Remember our architecture? Validation at the boundary. Error handling explicit. Tracing orthogonal.

Resilience follows the same principle: it’s a composition concern, not a business logic concern.

graph TD
    A[Workflows<br/>createWorkflow<br/>step.retry and step.withTimeout<br/>resilience here] --> B[Business Functions<br/>fn args, deps: Result<br/>no retry logic here]
    B --> C[Infrastructure<br/>pg, redis, http<br/>just transport]
    
    style A fill:#475569,stroke:#0f172a,stroke-width:2px,color:#fff
    style B fill:#64748b,stroke:#0f172a,stroke-width:2px,color:#fff
    style C fill:#94a3b8,stroke:#0f172a,stroke-width:2px,color:#0f172a
    
    linkStyle 0 stroke:#0f172a,stroke-width:3px
    linkStyle 1 stroke:#0f172a,stroke-width:3px

You add resilience at the workflow level, not in business functions. Your business functions stay clean. They return Results, and the workflow handles retries and timeouts.

Resilience in Workflows

Retry and timeout are built into awaitly. Use them at the workflow level:

import { createWorkflow } from 'awaitly/workflow';

const loadUserData = createWorkflow({ getUser, getPosts });

const result = await loadUserData(async (step) => {
  // Retry with exponential backoff
  const user = await step.retry(
    () => getUser({ userId }, deps),
    {
      attempts: 3,
      backoff: 'exponential',
      initialDelay: 100,
      maxDelay: 5000,
      jitter: true,
    }
  );

  // Timeout protection
  const posts = await step.withTimeout(
    () => getPosts({ userId: user.id }, deps),
    { ms: 2000 }
  );

  return { user, posts };
});

Now your business functions stay clean:

async function getUser(args: { userId: string }, deps: { db: Database }) {
  const user = await deps.db.findUser(args.userId);
  return user ? ok(user) : err('NOT_FOUND');
}

They don’t know about retries or timeouts. The workflow handles resilience.

Why Workflow-Level Retry?

1. Business Functions Stay Clean

They do one thing: business logic. Resilience is handled at the workflow level.

2. Consistent Policy

Every call in a workflow can use the same retry policy. No “some code paths retry, some don’t” drift.

3. No Double Retry

If you retry at both workflow and function levels, you get multiplicative attempts:

// BAD: 3 × 3 = 9 attempts!
const user = await step.retry(
  () => getUserWithRetry(args, deps),  // Already retries internally
  { attempts: 3 }
);

By keeping retry at the workflow level, you avoid this explosion.

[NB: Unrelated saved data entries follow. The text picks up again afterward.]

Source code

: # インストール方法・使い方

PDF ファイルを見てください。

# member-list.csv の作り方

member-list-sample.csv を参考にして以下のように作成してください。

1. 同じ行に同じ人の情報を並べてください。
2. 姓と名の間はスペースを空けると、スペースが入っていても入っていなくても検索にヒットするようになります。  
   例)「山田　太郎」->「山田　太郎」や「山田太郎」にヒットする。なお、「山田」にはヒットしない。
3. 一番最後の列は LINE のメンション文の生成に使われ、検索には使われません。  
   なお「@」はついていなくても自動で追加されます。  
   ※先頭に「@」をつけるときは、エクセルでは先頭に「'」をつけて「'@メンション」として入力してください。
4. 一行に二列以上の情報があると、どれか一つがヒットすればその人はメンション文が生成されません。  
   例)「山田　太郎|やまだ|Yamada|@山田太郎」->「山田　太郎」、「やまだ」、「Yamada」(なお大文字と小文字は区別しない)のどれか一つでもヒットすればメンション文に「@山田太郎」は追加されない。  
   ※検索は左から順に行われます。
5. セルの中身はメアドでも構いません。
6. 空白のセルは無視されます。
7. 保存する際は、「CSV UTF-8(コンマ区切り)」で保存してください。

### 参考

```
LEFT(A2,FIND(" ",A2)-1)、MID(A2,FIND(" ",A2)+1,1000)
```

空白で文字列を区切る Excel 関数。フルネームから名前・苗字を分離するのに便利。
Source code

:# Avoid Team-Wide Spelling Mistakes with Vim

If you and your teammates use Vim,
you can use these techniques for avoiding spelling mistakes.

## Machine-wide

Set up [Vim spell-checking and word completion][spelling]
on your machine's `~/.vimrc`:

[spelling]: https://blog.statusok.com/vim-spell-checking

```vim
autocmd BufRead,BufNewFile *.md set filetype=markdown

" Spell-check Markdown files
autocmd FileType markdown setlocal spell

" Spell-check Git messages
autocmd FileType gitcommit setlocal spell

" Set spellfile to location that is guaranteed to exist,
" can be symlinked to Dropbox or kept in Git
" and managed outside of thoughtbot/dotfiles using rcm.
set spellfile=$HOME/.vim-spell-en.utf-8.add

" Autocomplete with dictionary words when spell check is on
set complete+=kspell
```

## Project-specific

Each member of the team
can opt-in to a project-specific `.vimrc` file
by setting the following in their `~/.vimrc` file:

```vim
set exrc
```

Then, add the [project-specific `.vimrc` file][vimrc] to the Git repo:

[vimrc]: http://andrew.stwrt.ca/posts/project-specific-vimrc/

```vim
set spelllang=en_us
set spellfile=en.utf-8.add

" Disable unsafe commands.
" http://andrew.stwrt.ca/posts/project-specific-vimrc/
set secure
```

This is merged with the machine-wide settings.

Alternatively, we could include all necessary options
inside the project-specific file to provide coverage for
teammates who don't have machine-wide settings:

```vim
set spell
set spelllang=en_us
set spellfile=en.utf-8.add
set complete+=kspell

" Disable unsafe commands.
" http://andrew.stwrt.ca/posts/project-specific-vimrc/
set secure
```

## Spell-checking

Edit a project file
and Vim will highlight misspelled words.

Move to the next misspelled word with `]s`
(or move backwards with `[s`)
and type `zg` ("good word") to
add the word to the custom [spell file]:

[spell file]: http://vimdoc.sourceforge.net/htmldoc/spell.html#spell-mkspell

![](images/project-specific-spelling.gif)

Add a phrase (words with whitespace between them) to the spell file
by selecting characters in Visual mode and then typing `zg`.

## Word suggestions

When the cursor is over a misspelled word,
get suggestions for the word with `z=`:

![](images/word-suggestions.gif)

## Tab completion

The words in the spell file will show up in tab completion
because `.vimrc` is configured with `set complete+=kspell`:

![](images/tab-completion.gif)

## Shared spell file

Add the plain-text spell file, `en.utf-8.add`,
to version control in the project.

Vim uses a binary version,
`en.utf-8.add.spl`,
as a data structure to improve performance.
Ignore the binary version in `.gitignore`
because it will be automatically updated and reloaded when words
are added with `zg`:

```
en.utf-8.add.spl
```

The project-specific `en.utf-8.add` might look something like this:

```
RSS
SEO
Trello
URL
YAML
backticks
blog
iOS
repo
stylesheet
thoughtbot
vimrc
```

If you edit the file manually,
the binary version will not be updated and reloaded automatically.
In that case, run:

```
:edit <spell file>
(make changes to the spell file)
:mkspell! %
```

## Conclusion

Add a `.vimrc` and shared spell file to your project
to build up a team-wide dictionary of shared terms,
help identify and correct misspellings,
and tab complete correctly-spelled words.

The Blast Radius Problem: Without centralized retry policy, a minor blip in a downstream service can become a self-inflicted DDoS. If every layer retries 3×, and you have 3 layers, a single failure becomes 27 requests. Multiply by 100 concurrent users and you’ve created a retry storm that prevents the failing service from recovering.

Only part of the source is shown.